▸ **Work order**
Below this line is a set of entries; quote exactly the lines from the line that contains "As a motivating" to the line that contains "In this setting, assuming", both lines included.

▸ **Records supplied**
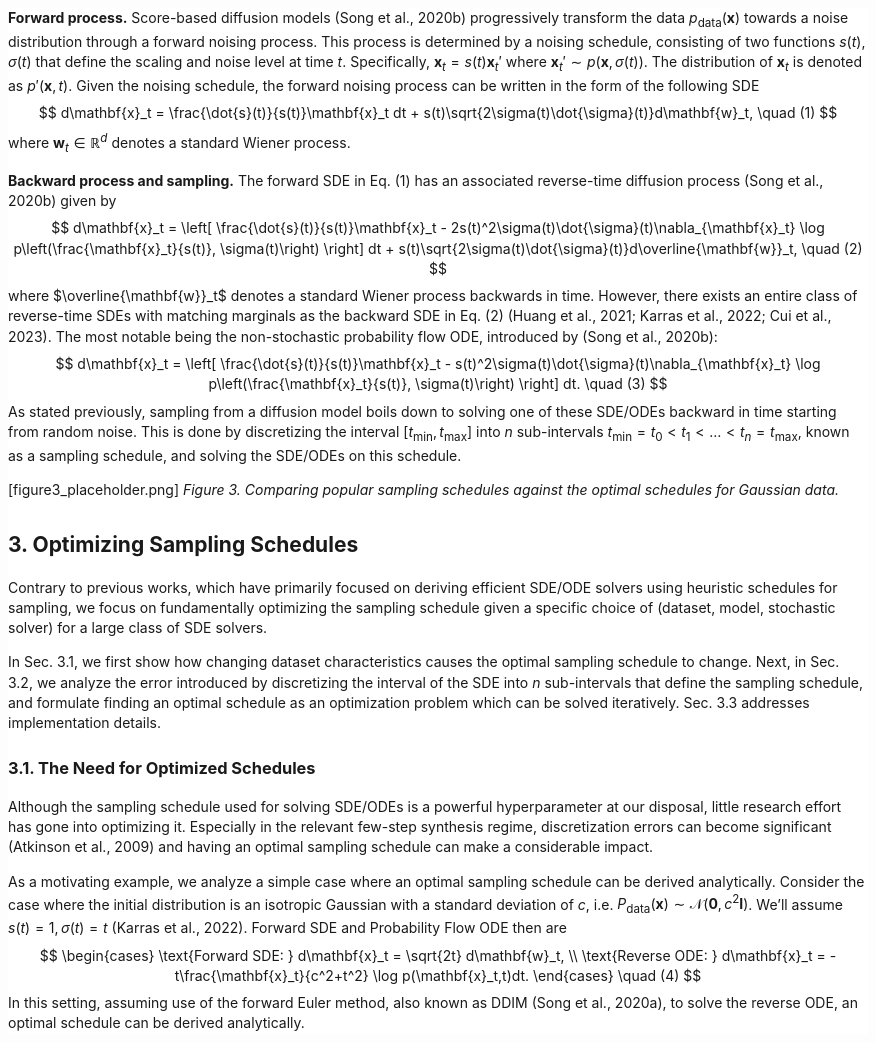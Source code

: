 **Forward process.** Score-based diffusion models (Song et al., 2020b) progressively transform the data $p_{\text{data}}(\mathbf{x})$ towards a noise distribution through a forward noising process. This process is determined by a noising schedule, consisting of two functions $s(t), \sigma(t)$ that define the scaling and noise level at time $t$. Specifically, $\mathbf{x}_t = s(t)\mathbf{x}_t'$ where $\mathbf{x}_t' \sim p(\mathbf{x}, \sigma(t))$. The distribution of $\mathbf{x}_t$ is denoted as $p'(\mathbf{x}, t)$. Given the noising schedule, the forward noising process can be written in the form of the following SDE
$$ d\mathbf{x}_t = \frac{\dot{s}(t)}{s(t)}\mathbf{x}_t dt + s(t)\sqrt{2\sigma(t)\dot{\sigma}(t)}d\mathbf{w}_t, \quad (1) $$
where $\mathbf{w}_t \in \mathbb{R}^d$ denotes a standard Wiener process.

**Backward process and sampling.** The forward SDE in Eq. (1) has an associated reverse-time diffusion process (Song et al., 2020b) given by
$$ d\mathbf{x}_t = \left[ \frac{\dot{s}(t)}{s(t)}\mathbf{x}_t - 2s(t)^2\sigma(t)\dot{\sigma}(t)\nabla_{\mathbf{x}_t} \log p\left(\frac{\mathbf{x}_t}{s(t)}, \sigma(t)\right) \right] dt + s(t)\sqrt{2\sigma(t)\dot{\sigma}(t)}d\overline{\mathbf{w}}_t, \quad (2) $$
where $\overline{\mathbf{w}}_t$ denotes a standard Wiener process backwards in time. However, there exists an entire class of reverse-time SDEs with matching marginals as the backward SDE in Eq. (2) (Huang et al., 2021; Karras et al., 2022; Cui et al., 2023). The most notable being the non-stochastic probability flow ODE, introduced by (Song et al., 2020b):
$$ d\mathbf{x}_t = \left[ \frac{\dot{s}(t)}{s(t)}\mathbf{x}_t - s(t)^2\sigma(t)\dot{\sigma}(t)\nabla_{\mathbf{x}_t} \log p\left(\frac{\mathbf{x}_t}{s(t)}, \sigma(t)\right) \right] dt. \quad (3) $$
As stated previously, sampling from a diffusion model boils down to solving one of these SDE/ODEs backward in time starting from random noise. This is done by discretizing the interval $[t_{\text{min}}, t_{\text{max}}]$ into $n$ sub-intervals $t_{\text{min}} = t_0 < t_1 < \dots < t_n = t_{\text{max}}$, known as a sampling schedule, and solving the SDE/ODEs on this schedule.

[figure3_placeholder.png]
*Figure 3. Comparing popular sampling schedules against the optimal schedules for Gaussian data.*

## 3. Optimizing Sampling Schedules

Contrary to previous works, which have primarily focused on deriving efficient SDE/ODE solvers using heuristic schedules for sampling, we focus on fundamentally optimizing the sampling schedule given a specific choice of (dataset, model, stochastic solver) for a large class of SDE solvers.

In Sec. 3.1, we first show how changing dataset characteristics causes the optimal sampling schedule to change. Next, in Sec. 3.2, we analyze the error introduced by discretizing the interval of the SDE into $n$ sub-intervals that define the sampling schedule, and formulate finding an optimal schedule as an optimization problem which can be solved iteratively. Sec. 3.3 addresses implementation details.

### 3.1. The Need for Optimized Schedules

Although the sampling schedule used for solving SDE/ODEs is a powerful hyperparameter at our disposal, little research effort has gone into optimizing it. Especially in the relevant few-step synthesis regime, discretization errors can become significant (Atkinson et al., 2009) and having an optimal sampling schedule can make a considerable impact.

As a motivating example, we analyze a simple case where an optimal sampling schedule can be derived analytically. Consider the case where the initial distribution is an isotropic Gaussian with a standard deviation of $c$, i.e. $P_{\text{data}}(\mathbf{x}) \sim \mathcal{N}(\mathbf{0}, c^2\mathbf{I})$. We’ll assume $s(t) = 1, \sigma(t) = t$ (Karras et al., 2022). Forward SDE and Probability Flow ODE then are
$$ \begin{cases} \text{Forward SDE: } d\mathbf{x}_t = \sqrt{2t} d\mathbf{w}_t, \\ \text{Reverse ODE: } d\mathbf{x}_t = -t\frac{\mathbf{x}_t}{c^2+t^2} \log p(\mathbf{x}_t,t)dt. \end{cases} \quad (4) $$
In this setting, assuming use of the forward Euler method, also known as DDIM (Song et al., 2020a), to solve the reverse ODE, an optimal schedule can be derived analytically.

---

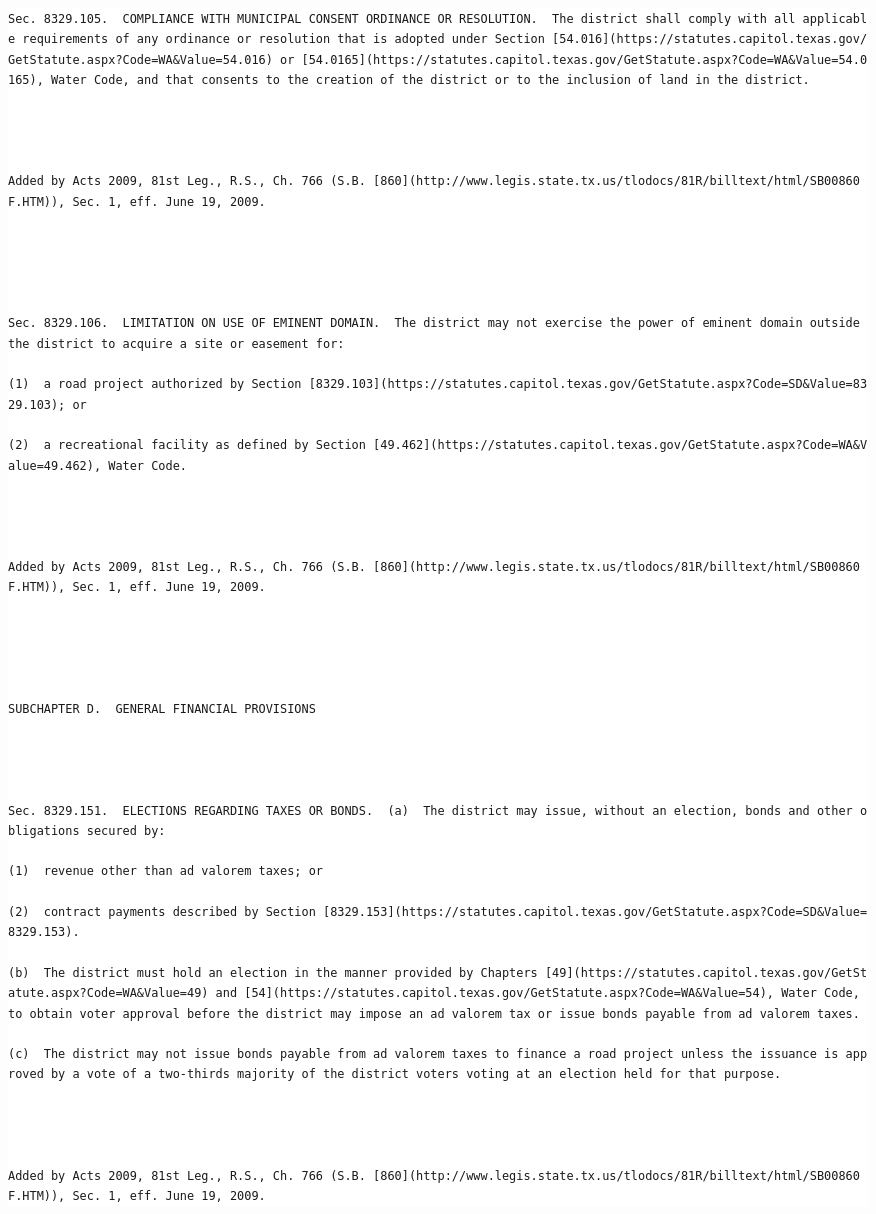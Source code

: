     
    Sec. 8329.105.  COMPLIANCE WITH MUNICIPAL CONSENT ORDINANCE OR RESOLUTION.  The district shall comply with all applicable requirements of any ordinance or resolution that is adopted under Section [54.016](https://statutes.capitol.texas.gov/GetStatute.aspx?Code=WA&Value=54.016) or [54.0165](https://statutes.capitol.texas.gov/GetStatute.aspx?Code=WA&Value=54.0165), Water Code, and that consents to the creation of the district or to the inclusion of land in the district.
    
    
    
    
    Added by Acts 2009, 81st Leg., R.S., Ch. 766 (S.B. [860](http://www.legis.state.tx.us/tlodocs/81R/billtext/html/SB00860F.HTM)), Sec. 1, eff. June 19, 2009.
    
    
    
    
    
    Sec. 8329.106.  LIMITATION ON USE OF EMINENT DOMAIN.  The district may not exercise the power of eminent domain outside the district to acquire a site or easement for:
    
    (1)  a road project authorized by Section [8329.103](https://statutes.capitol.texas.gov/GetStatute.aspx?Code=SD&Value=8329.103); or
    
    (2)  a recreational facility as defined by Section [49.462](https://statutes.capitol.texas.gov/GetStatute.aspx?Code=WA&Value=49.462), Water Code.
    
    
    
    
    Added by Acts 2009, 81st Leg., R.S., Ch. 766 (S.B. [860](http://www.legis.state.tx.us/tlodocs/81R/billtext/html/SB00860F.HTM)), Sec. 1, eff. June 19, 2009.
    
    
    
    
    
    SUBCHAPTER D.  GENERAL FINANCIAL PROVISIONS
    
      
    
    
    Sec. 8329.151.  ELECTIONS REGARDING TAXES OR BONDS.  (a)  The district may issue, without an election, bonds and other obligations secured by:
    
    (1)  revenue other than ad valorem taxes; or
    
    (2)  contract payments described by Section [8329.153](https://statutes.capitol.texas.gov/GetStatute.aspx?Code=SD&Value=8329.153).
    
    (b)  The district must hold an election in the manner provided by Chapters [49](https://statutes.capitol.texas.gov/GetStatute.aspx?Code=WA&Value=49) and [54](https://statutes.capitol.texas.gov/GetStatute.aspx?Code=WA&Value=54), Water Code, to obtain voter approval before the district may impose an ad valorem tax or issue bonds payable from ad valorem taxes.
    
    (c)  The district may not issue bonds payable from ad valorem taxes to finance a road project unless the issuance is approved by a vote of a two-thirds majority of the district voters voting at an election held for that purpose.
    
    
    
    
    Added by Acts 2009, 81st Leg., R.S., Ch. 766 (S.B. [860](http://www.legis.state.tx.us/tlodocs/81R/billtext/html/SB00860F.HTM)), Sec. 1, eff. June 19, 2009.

---

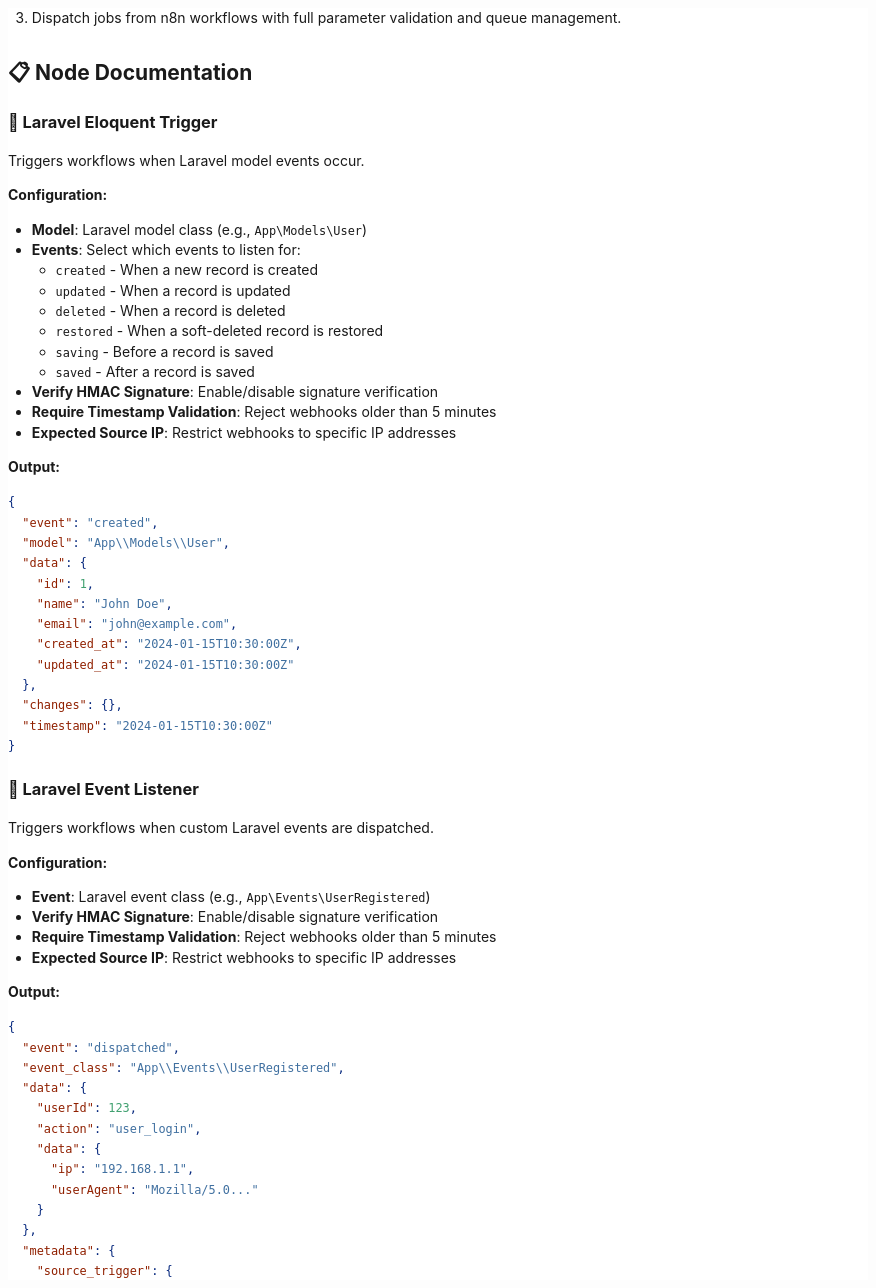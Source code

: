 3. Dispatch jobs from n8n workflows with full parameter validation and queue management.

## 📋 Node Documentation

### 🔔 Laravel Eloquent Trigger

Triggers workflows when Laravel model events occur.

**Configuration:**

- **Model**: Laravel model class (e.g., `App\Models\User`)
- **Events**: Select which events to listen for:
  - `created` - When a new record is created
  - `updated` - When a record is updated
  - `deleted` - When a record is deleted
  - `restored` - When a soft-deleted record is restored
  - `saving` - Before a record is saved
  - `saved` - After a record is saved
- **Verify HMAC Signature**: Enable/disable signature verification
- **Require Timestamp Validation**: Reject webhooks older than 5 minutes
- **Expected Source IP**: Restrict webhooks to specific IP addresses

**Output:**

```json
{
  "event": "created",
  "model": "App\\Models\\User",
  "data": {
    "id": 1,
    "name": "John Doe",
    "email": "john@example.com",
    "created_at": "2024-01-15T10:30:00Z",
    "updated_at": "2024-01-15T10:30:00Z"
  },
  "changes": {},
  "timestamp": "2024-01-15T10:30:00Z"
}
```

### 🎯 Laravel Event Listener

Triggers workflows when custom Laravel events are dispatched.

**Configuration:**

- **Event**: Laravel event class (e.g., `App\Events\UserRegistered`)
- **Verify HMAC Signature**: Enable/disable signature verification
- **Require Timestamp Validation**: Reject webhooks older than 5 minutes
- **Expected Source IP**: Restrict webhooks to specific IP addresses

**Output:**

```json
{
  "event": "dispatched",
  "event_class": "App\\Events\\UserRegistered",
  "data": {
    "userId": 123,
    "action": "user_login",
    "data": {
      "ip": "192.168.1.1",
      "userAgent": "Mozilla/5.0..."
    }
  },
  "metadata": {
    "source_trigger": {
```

▸ **Response box**
As a motivating example, we analyze a simple case where an optimal sampling schedule can be derived analytically. Consider the case where the initial distribution is an isotropic Gaussian with a standard deviation of $c$, i.e. $P_{\text{data}}(\mathbf{x}) \sim \mathcal{N}(\mathbf{0}, c^2\mathbf{I})$. We’ll assume $s(t) = 1, \sigma(t) = t$ (Karras et al., 2022). Forward SDE and Probability Flow ODE then are
$$ \begin{cases} \text{Forward SDE: } d\mathbf{x}_t = \sqrt{2t} d\mathbf{w}_t, \\ \text{Reverse ODE: } d\mathbf{x}_t = -t\frac{\mathbf{x}_t}{c^2+t^2} \log p(\mathbf{x}_t,t)dt. \end{cases} \quad (4) $$
In this setting, assuming use of the forward Euler method, also known as DDIM (Song et al., 2020a), to solve the reverse ODE, an optimal schedule can be derived analytically.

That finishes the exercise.